## What the exercise asks
In the listing below, locate the line containing "2. **Advanced Reporting**" and the line containing "4. **Mobile Optimization**". Output both of them and every line between, exactly as written, and nothing more.

Records shown Block Start

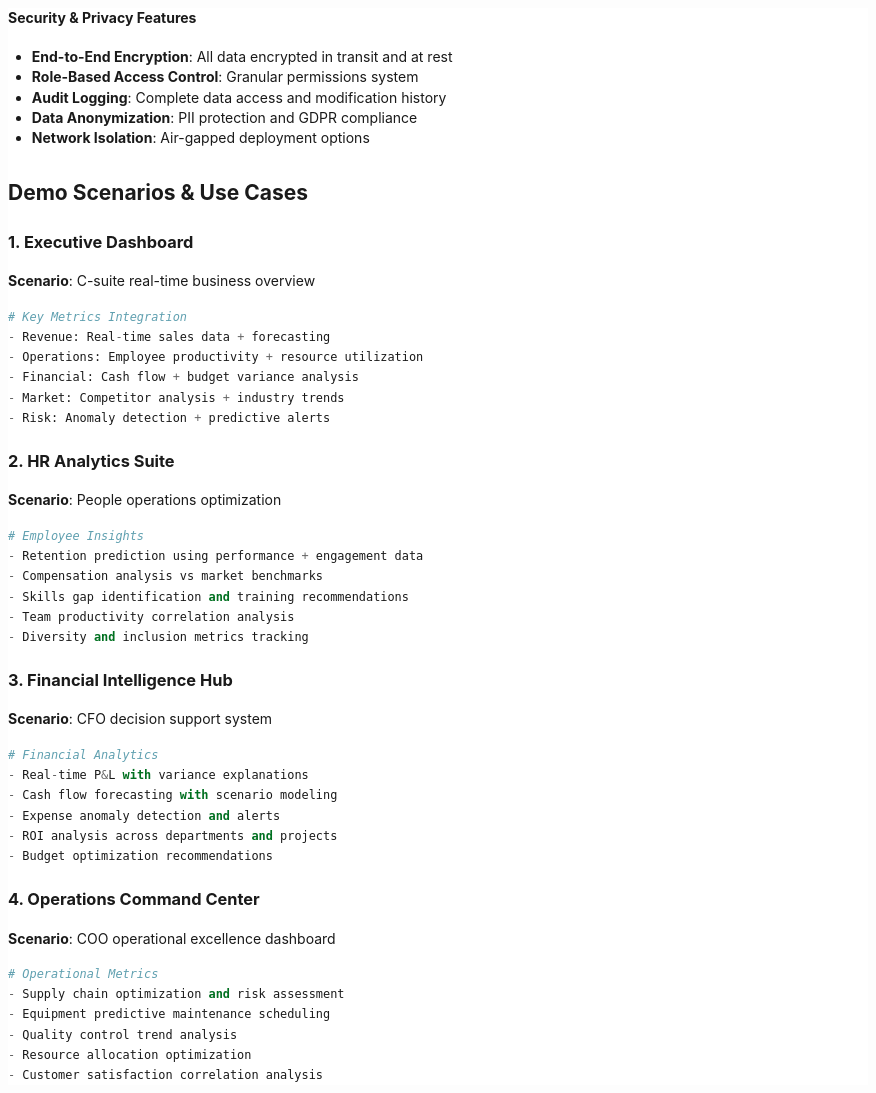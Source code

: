 #### Security & Privacy Features
- **End-to-End Encryption**: All data encrypted in transit and at rest
- **Role-Based Access Control**: Granular permissions system
- **Audit Logging**: Complete data access and modification history
- **Data Anonymization**: PII protection and GDPR compliance
- **Network Isolation**: Air-gapped deployment options

## Demo Scenarios & Use Cases

### 1. Executive Dashboard
**Scenario**: C-suite real-time business overview
```python
# Key Metrics Integration
- Revenue: Real-time sales data + forecasting
- Operations: Employee productivity + resource utilization
- Financial: Cash flow + budget variance analysis
- Market: Competitor analysis + industry trends
- Risk: Anomaly detection + predictive alerts
```

### 2. HR Analytics Suite
**Scenario**: People operations optimization
```python
# Employee Insights
- Retention prediction using performance + engagement data
- Compensation analysis vs market benchmarks
- Skills gap identification and training recommendations
- Team productivity correlation analysis
- Diversity and inclusion metrics tracking
```

### 3. Financial Intelligence Hub
**Scenario**: CFO decision support system
```python
# Financial Analytics
- Real-time P&L with variance explanations
- Cash flow forecasting with scenario modeling
- Expense anomaly detection and alerts
- ROI analysis across departments and projects
- Budget optimization recommendations
```

### 4. Operations Command Center
**Scenario**: COO operational excellence dashboard
```python
# Operational Metrics
- Supply chain optimization and risk assessment
- Equipment predictive maintenance scheduling
- Quality control trend analysis
- Resource allocation optimization
- Customer satisfaction correlation analysis
```
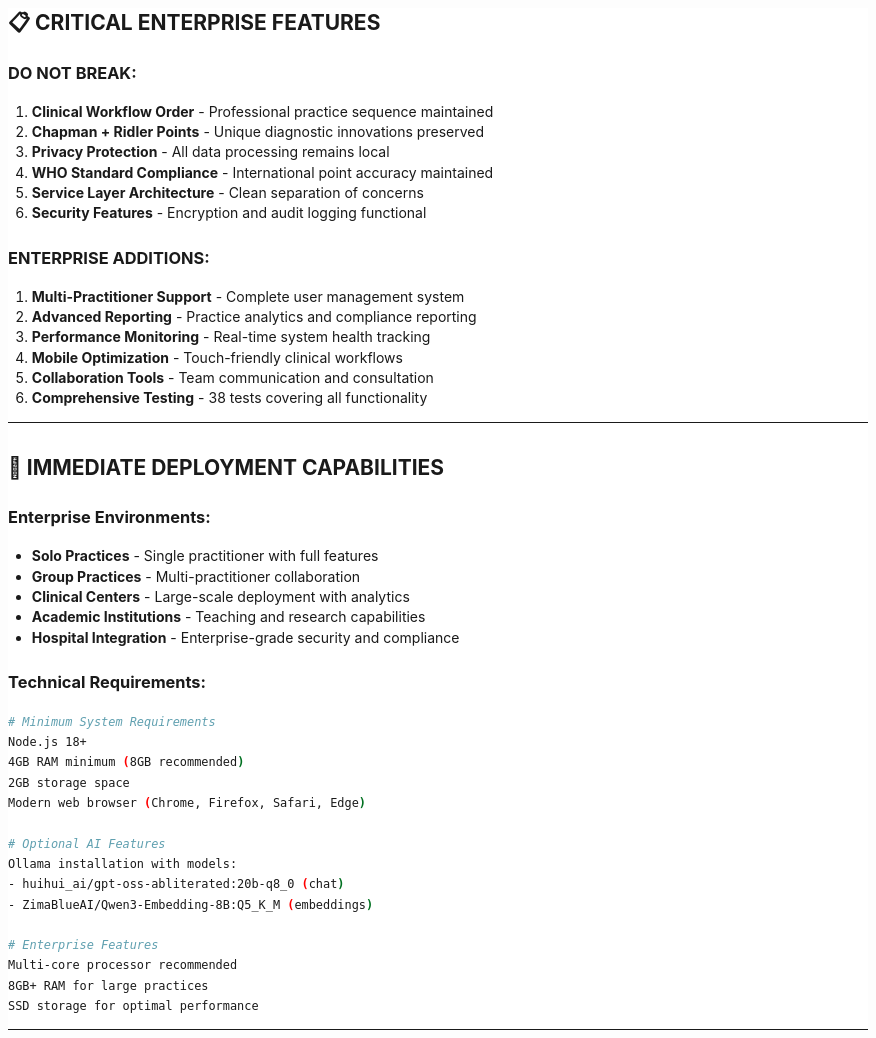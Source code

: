 ## 📋 **CRITICAL ENTERPRISE FEATURES**

### **DO NOT BREAK:**
1. **Clinical Workflow Order** - Professional practice sequence maintained
2. **Chapman + Ridler Points** - Unique diagnostic innovations preserved
3. **Privacy Protection** - All data processing remains local
4. **WHO Standard Compliance** - International point accuracy maintained
5. **Service Layer Architecture** - Clean separation of concerns
6. **Security Features** - Encryption and audit logging functional

### **ENTERPRISE ADDITIONS:**
1. **Multi-Practitioner Support** - Complete user management system
2. **Advanced Reporting** - Practice analytics and compliance reporting
3. **Performance Monitoring** - Real-time system health tracking
4. **Mobile Optimization** - Touch-friendly clinical workflows
5. **Collaboration Tools** - Team communication and consultation
6. **Comprehensive Testing** - 38 tests covering all functionality

---

## 🚀 **IMMEDIATE DEPLOYMENT CAPABILITIES**

### **Enterprise Environments:**
- **Solo Practices** - Single practitioner with full features
- **Group Practices** - Multi-practitioner collaboration
- **Clinical Centers** - Large-scale deployment with analytics
- **Academic Institutions** - Teaching and research capabilities
- **Hospital Integration** - Enterprise-grade security and compliance

### **Technical Requirements:**
```bash
# Minimum System Requirements
Node.js 18+
4GB RAM minimum (8GB recommended)
2GB storage space
Modern web browser (Chrome, Firefox, Safari, Edge)

# Optional AI Features
Ollama installation with models:
- huihui_ai/gpt-oss-abliterated:20b-q8_0 (chat)
- ZimaBlueAI/Qwen3-Embedding-8B:Q5_K_M (embeddings)

# Enterprise Features
Multi-core processor recommended
8GB+ RAM for large practices
SSD storage for optimal performance
```

---
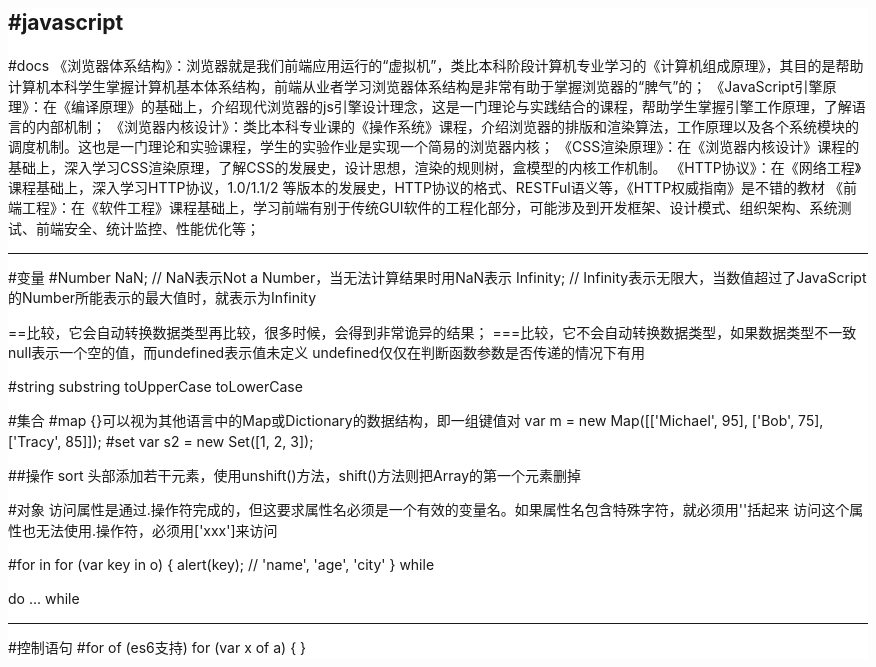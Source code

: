 #javascript
---
#docs
《浏览器体系结构》：浏览器就是我们前端应用运行的“虚拟机”，类比本科阶段计算机专业学习的《计算机组成原理》，其目的是帮助计算机本科学生掌握计算机基本体系结构，前端从业者学习浏览器体系结构是非常有助于掌握浏览器的“脾气”的；
《JavaScript引擎原理》：在《编译原理》的基础上，介绍现代浏览器的js引擎设计理念，这是一门理论与实践结合的课程，帮助学生掌握引擎工作原理，了解语言的内部机制；
《浏览器内核设计》：类比本科专业课的《操作系统》课程，介绍浏览器的排版和渲染算法，工作原理以及各个系统模块的调度机制。这也是一门理论和实验课程，学生的实验作业是实现一个简易的浏览器内核；
《CSS渲染原理》：在《浏览器内核设计》课程的基础上，深入学习CSS渲染原理，了解CSS的发展史，设计思想，渲染的规则树，盒模型的内核工作机制。
《HTTP协议》：在《网络工程》课程基础上，深入学习HTTP协议，1.0/1.1/2 等版本的发展史，HTTP协议的格式、RESTFul语义等，《HTTP权威指南》是不错的教材
《前端工程》：在《软件工程》课程基础上，学习前端有别于传统GUI软件的工程化部分，可能涉及到开发框架、设计模式、组织架构、系统测试、前端安全、统计监控、性能优化等；



---
#变量
#Number
NaN; // NaN表示Not a Number，当无法计算结果时用NaN表示
Infinity; // Infinity表示无限大，当数值超过了JavaScript的Number所能表示的最大值时，就表示为Infinity


==比较，它会自动转换数据类型再比较，很多时候，会得到非常诡异的结果；
===比较，它不会自动转换数据类型，如果数据类型不一致
null表示一个空的值，而undefined表示值未定义
undefined仅仅在判断函数参数是否传递的情况下有用

#string
substring
toUpperCase
toLowerCase

#集合
#map
{}可以视为其他语言中的Map或Dictionary的数据结构，即一组键值对
var m = new Map([['Michael', 95], ['Bob', 75], ['Tracy', 85]]);
#set
var s2 = new Set([1, 2, 3]);

##操作
sort
头部添加若干元素，使用unshift()方法，shift()方法则把Array的第一个元素删掉


#对象
访问属性是通过.操作符完成的，但这要求属性名必须是一个有效的变量名。如果属性名包含特殊字符，就必须用''括起来
访问这个属性也无法使用.操作符，必须用['xxx']来访问

#for in
for (var key in o) {
    alert(key); // 'name', 'age', 'city'
}
while

do ... while

---
#控制语句
#for of (es6支持)
for (var x of a) {
}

Records shown Block End

## Answer to this problem
2. **Advanced Reporting** - Practice analytics and compliance reporting
3. **Performance Monitoring** - Real-time system health tracking
4. **Mobile Optimization** - Touch-friendly clinical workflows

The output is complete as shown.